Studio album by Covenant
- Released: 1997
- Recorded: Autumn 1995
- Studio: X-Ray Studios, Sarpsborg, Norway
- Genre: Symphonic black metal; melodic black metal;
- Length: 50:38
- Label: Mordgrimm
- Producer: Covenant & Sire Johannesen

Covenant chronology
| From the Storm of Shadows (1994) | In Times Before the Light (1997) | Nexus Polaris (1998) |

Remixed edition cover
- 2002 remix

Re-release cover
- 2007 re-release

= In Times Before the Light =

In Times Before the Light is the debut album by Norwegian black metal band Covenant, released in 1997 through the British underground label Mordgrimm.

Professional ratings
Review scores
| Source | Rating |
| Collector's Guide to Heavy Metal | 6/10 |

== Album history ==
In Times Before the Light is the first album by the band (at that time called Covenant) and was recorded in the fall of 1995. The only members at the time were Nagash and Blackheart. The album is considered to be symphonic black metal and provided Covenant a good fan base in Norway. The album was created when Nagash and Blackheart were about 17 years of age. The release was significantly delayed due to loss of album artwork in shipment to the record company.
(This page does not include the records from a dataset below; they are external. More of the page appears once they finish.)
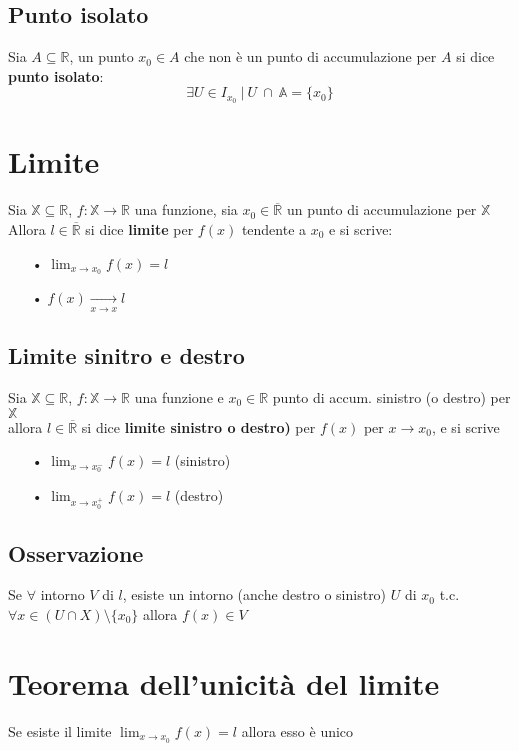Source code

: \subsection{Punto isolato}
Sia $A \subseteq \mathbb{R}$, un punto $x_0 \in A$ che non \`e un punto di accumulazione per $A$ si dice \textbf{punto isolato}:	
\begin{equation}
\exists U \in I_{x_0}\ |\ U\ \cap\ \mathbb{A} = \{x_0\}
\end{equation}

\section{Limite}
Sia $\mathbb{X} \subseteq \mathbb{R}$, $f:\mathbb{X} \rightarrow \mathbb{R}$ una funzione, sia $x_0 \in \overline{\mathbb{R}}$ un punto di accumulazione per $\mathbb{X}$ \\
Allora $l \in \overline{\mathbb{R}}$ si dice \textbf{limite} per $f(x)$ tendente a $x_0$ e si scrive:
\begin{enumerate}
\item[•] $\displaystyle \lim_{x \to x_0}f(x) = l$
\item[•] $\displaystyle f(x) \xrightarrow[x \to x]{} l$
\end{enumerate}
\subsection{Limite sinitro e destro}
Sia $\mathbb{X} \subseteq \mathbb{R}$, $f:\mathbb{X} \rightarrow \mathbb{R}$ una funzione e $x_0 \in \mathbb{R}$ punto di accum. sinistro (o destro) per $\mathbb{X}$ \\
allora $l \in \overline{\mathbb{R}}$ si dice \textbf{limite sinistro o destro)} per $f(x)$ per $x \to x_0$, e si scrive \\
\begin{enumerate}
\item[•] $\displaystyle \lim_{x \to x_0^-}f(x) = l$ (sinistro)
\item[•] $\displaystyle \lim_{x \to x_0^+}f(x) = l$ (destro)\end{enumerate}
\subsection{Osservazione}
Se $\forall$ intorno $V$ di $l$, esiste un intorno (anche destro o sinistro) $U$ di $x_0$ t.c. $\forall x \in (U \cap X) \setminus \{x_0\}$ allora $f(x) \in V$

\section{Teorema dell'unicità del limite}
Se esiste il limite $\displaystyle \lim_{x \to x_0}f(x) = l$ allora esso è unico
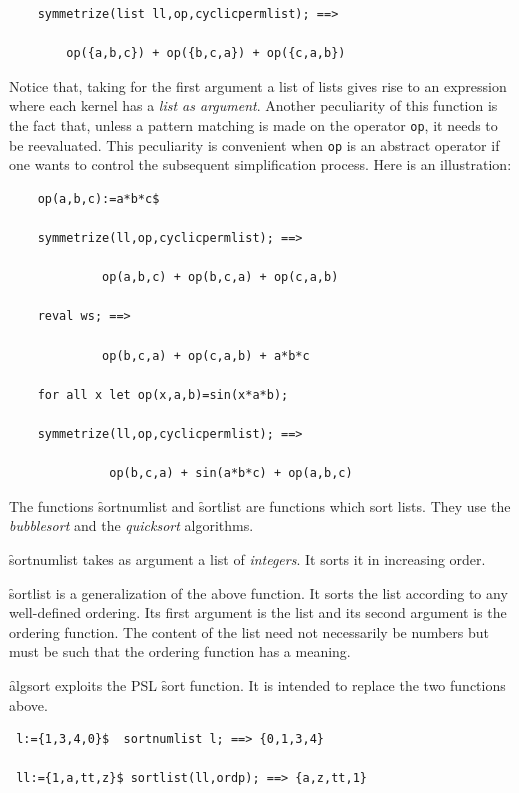 \begin{itemize}
\begin{verbatim}
    symmetrize(list ll,op,cyclicpermlist); ==>

        op({a,b,c}) + op({b,c,a}) + op({c,a,b})
\end{verbatim}
Notice that, taking for the first argument a list of lists gives rise to
an expression where  each kernel has a \emph{list as argument}. Another
peculiarity of this function is the fact that, unless a pattern matching is
made on the operator \texttt{op}, it needs to be reevaluated. This peculiarity
is convenient when \texttt{op} is an abstract operator if one wants to
control the subsequent simplification process. Here is an illustration:
\begin{verbatim}
    op(a,b,c):=a*b*c$

    symmetrize(ll,op,cyclicpermlist); ==>

             op(a,b,c) + op(b,c,a) + op(c,a,b)

    reval ws; ==>

             op(b,c,a) + op(c,a,b) + a*b*c

    for all x let op(x,a,b)=sin(x*a*b);

    symmetrize(ll,op,cyclicpermlist); ==>

              op(b,c,a) + sin(a*b*c) + op(a,b,c)
\end{verbatim}
\hypertarget{operator:SORTNUMLIST}{}
\hypertarget{operator:SORTLIST}{}
The functions \f{sortnumlist} and \f{sortlist} are functions which sort
lists. They use the \emph{bubblesort} and the \emph{quicksort} algorithms.

\f{sortnumlist} takes as argument a list of \emph{integers}. It sorts it in
increasing order.

\f{sortlist} is a generalization of the above function.
It sorts the list according
to any well-defined ordering. Its first argument is the list and its
second argument is the ordering function. The content of the list
need not necessarily be numbers but must be such that the ordering function
has a meaning.

%
%
\hypertarget{operator:ALGSORT}{}%
\f{algsort} exploits the PSL \f{sort} function. It is intended to replace
the two functions above.
\begin{verbatim}
 l:={1,3,4,0}$  sortnumlist l; ==> {0,1,3,4}

 ll:={1,a,tt,z}$ sortlist(ll,ordp); ==> {a,z,tt,1}


\end{verbatim}
\end{itemize}
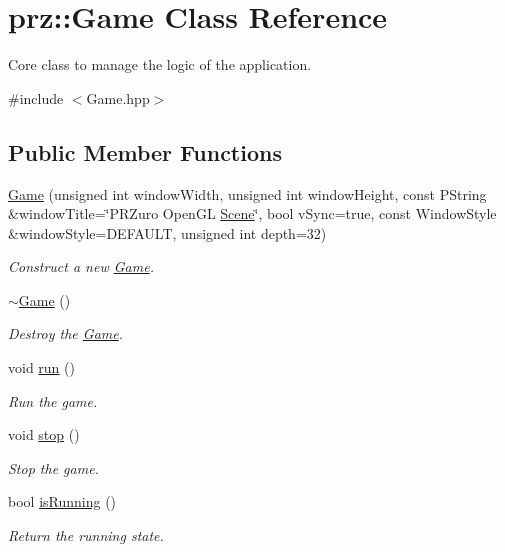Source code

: \hypertarget{classprz_1_1_game}{}\section{prz\+::Game Class Reference}
\label{classprz_1_1_game}


Core class to manage the logic of the application.  




{\ttfamily \#include $<$Game.\+hpp$>$}

\subsection*{Public Member Functions}
\begin{DoxyCompactItemize}
\item 
\mbox{\hyperlink{classprz_1_1_game_a7d4e2a604dc46ca59fe9ab1911148a08}{Game}} (unsigned int window\+Width, unsigned int window\+Height, const P\+String \&window\+Title=\char`\"{}P\+R\+Zuro Open\+GL \mbox{\hyperlink{classprz_1_1_scene}{Scene}}\char`\"{}, bool v\+Sync=true, const Window\+Style \&window\+Style=D\+E\+F\+A\+U\+LT, unsigned int depth=32)
\begin{DoxyCompactList}\small\item\em Construct a new \mbox{\hyperlink{classprz_1_1_game}{Game}}. \end{DoxyCompactList}\item 
\mbox{\hyperlink{classprz_1_1_game_aa5c08c7c2f79d5b302b73ca9c32a66f3}{$\sim$\+Game}} ()
\begin{DoxyCompactList}\small\item\em Destroy the \mbox{\hyperlink{classprz_1_1_game}{Game}}. \end{DoxyCompactList}\item 
void \mbox{\hyperlink{classprz_1_1_game_a8456ab37b4e2b8579e9d92e682e146f1}{run}} ()
\begin{DoxyCompactList}\small\item\em Run the game. \end{DoxyCompactList}\item 
void \mbox{\hyperlink{classprz_1_1_game_a997a0bc714bb3062999bf8aceaf1952c}{stop}} ()
\begin{DoxyCompactList}\small\item\em Stop the game. \end{DoxyCompactList}\item 
bool \mbox{\hyperlink{classprz_1_1_game_a8e3f861f4ff74b0959a922b1f5911678}{is\+Running}} ()
\begin{DoxyCompactList}\small\item\em Return the running state. \end{DoxyCompactList}\end{DoxyCompactItemize}
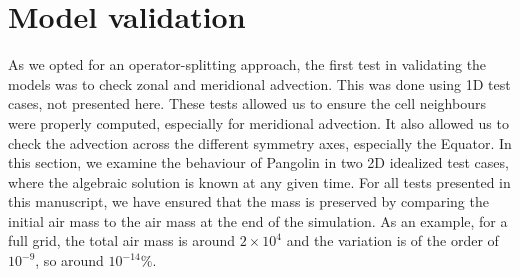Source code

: \section{Model validation}
\label{sec:validation}
As we opted for an operator-splitting approach, the first test in validating the
models was to check zonal and meridional advection. This was done using 1D
test cases, not presented here. These tests allowed us to ensure the cell
neighbours were properly
computed, especially for meridional advection. It also allowed us to check the
advection across the different symmetry axes, especially the Equator.
In this section, we examine the behaviour of Pangolin in two 2D idealized test
cases, where the algebraic solution is known at any given time.  For all tests
presented in this manuscript, we have ensured that the mass is preserved by
comparing the initial air mass to the air mass at the end of the simulation. As
an example, for a full grid, the total air mass is around $2\times 10^{4}$ and
the variation is of the order of $10^{-9}$, so around $10^{-14}\%$.

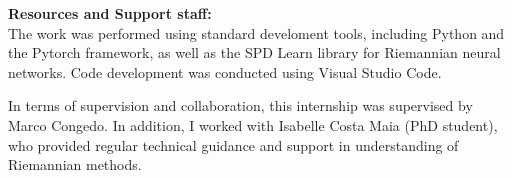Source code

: \documentclass[11pt,a4paper]{article}
\begin{document}
\noindent \textbf{Resources and Support staff:} \\
The work was performed using standard develoment tools, including Python and the Pytorch framework, as well as the SPD Learn library for Riemannian neural networks. Code development was conducted using Visual Studio Code. 

\noindent In terms of supervision and collaboration, this internship was supervised by Marco Congedo. In addition, I worked with Isabelle Costa Maia (PhD student), who provided regular technical guidance and support in understanding of Riemannian methods. 
\end{document}
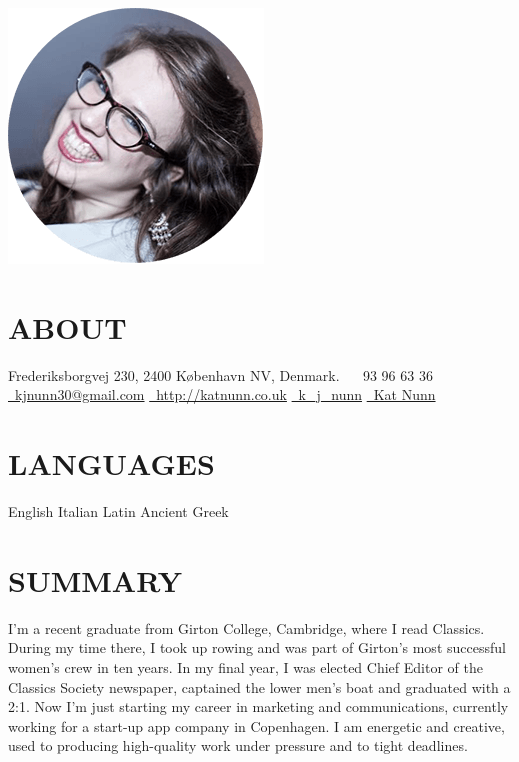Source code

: \documentclass[]{friggeri-cv}
\begin{document}
       {}

\begin{aside}
  \includegraphics[width=.66\textwidth]{../img/profile.png}
  \section{ABOUT}
    Frederiksborgvej 230,
    2400 København NV,
    Denmark.
    ~
	\onehalfspacing
	\faPhone~93 96 63 36
	\href{mailto:kjnunn30@gmail.com}{\faEnvelope~kjnunn30@gmail.com}
	\href{http://katnunn.co.uk}{\faGlobe~http://katnunn.co.uk}
	\href{https://twitter.com/k\_j\_nunn}{\faTwitter~k\_j\_nunn}
	\href{http://uk.linkedin.com/in/katnunn/}{\faLinkedin~Kat Nunn}
	\singlespacing
  \section{LANGUAGES}
    English
    Italian
    Latin
    Ancient Greek
\end{aside}

\section{SUMMARY}
I'm a recent graduate from Girton College, Cambridge, where I read Classics. During my time there, I took up rowing and was part of Girton's most successful women's crew in ten years. In my final year, I was elected Chief Editor of the Classics Society newspaper, captained the lower men's boat and graduated with a 2:1. Now I'm just starting my career in marketing and communications, currently working for a start-up app company in Copenhagen. I am energetic and creative, used to producing high-quality work under pressure and to tight deadlines.
\end{document}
A re-recorded version of In Times Before the Light was released in 2002 through Hammerheart Records because Nagash and Blackheart (now 'Lex Icon' and 'Psy Coma') were not satisfied with the original release. Covenant were also forced to change their name to The Kovenant due to a dispute with a Swedish electronic band of the same name. The outcome is significantly different from the original, being an industrial and electronic version of the original symphonic black metal album. The remixed tracks are longer, various elements were added to them and many parts were re-recorded.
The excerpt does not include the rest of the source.